SOURCE DATA:
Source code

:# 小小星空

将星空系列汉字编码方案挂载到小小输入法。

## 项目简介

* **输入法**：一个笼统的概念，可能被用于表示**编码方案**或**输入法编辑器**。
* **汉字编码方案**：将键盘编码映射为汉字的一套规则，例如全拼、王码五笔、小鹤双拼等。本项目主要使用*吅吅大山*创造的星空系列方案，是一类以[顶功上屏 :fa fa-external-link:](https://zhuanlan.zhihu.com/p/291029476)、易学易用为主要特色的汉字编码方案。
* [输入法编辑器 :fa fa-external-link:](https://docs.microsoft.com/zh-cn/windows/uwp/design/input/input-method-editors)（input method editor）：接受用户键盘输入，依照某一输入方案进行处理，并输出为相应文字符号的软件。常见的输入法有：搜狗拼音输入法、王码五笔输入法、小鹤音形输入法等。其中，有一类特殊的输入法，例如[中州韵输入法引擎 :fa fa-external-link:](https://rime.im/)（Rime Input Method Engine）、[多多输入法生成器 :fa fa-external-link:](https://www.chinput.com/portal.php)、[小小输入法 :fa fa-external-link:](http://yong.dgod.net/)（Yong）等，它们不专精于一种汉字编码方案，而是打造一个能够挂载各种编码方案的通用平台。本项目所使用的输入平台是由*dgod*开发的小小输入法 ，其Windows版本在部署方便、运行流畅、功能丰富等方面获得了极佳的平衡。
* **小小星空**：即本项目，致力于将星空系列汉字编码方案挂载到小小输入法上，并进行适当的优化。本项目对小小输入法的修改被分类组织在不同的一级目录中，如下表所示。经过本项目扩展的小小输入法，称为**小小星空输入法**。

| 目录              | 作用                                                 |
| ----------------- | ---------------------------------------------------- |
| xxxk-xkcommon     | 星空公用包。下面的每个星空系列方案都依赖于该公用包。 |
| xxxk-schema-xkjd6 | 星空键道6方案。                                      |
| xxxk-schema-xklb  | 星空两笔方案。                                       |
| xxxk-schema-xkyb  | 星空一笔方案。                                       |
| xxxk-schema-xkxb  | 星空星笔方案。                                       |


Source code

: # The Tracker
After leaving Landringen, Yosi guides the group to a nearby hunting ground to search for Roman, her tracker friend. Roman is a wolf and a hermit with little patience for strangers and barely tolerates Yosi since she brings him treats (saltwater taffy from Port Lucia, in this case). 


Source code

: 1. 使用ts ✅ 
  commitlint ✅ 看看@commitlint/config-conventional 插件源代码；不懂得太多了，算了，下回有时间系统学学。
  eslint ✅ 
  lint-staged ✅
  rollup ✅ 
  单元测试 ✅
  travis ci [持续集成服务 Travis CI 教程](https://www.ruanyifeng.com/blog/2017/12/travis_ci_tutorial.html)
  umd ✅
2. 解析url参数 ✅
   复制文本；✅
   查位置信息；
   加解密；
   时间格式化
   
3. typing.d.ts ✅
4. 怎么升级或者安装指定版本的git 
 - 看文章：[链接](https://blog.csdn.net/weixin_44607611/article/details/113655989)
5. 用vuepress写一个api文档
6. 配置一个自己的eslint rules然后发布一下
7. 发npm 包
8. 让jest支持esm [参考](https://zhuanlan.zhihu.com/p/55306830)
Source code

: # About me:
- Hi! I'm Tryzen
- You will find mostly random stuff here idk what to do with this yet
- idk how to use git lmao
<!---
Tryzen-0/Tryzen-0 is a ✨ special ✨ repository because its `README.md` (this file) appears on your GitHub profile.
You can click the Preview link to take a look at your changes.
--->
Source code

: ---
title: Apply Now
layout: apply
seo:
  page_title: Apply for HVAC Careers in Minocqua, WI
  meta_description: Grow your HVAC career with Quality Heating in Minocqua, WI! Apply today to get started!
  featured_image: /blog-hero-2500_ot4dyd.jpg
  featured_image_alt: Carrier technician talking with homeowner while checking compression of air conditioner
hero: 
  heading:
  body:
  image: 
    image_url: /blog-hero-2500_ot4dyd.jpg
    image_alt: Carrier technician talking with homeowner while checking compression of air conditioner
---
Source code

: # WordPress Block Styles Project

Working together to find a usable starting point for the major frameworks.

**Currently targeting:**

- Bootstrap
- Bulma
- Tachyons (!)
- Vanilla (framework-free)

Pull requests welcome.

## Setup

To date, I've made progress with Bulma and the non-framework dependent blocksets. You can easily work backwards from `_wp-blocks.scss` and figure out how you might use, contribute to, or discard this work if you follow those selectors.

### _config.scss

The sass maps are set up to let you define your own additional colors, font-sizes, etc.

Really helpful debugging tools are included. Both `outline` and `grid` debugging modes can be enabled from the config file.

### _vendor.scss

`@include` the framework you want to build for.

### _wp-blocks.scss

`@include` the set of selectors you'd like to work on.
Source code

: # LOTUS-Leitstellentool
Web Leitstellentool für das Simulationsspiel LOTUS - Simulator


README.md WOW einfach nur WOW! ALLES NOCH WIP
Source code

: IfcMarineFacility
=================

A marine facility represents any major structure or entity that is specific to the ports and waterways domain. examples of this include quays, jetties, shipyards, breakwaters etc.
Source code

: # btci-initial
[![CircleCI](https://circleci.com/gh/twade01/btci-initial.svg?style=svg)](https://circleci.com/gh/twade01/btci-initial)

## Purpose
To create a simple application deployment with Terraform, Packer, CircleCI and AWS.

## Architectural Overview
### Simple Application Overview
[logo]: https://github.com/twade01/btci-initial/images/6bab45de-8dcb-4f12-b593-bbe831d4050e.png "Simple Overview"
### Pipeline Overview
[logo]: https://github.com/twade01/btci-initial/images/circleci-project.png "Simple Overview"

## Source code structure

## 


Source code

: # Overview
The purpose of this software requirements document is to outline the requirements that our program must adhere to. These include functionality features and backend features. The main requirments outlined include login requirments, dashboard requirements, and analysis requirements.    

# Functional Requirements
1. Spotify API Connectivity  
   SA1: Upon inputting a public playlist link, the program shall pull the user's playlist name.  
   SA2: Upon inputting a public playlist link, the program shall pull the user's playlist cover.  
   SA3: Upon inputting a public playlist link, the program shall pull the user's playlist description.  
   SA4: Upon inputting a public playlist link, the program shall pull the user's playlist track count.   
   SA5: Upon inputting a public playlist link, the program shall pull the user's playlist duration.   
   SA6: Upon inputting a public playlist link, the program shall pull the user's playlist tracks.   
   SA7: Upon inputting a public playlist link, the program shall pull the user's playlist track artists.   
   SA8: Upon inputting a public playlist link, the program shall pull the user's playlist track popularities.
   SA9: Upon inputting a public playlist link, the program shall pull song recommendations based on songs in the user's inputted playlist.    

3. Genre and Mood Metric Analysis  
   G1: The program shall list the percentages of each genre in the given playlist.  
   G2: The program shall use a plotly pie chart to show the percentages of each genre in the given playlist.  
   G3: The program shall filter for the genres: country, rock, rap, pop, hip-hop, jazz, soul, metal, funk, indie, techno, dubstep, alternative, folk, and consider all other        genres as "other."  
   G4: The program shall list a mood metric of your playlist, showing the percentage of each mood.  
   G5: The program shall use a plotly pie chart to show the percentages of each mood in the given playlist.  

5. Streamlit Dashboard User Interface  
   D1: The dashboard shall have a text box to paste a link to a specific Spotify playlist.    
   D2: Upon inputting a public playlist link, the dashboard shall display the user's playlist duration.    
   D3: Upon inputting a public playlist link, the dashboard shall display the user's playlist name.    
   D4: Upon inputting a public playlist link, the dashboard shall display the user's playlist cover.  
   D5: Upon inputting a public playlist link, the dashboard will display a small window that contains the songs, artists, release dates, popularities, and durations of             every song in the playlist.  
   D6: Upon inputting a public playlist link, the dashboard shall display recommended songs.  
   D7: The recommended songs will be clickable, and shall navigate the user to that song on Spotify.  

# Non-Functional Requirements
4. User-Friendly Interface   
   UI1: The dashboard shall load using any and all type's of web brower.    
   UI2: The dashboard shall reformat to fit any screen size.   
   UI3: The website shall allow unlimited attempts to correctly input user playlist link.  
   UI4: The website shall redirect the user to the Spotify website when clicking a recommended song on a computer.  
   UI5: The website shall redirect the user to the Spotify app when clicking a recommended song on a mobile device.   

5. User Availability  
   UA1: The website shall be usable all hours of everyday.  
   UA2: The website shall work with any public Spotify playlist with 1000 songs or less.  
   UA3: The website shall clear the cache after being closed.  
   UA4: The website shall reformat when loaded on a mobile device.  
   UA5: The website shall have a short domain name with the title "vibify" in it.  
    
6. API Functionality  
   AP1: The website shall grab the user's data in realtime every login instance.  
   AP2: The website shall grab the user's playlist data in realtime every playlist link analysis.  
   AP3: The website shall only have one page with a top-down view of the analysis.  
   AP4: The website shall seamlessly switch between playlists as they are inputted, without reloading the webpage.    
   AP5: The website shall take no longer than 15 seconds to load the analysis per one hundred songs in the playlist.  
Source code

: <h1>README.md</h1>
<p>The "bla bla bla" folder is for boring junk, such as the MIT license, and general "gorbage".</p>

TASK INSTRUCTIONS: Write out each line above that contains the word "domain".

OUTPUT:
A marine facility represents any major structure or entity that is specific to the ports and waterways domain. examples of this include quays, jetties, shipyards, breakwaters etc.
   UA5: The website shall have a short domain name with the title "vibify" in it.  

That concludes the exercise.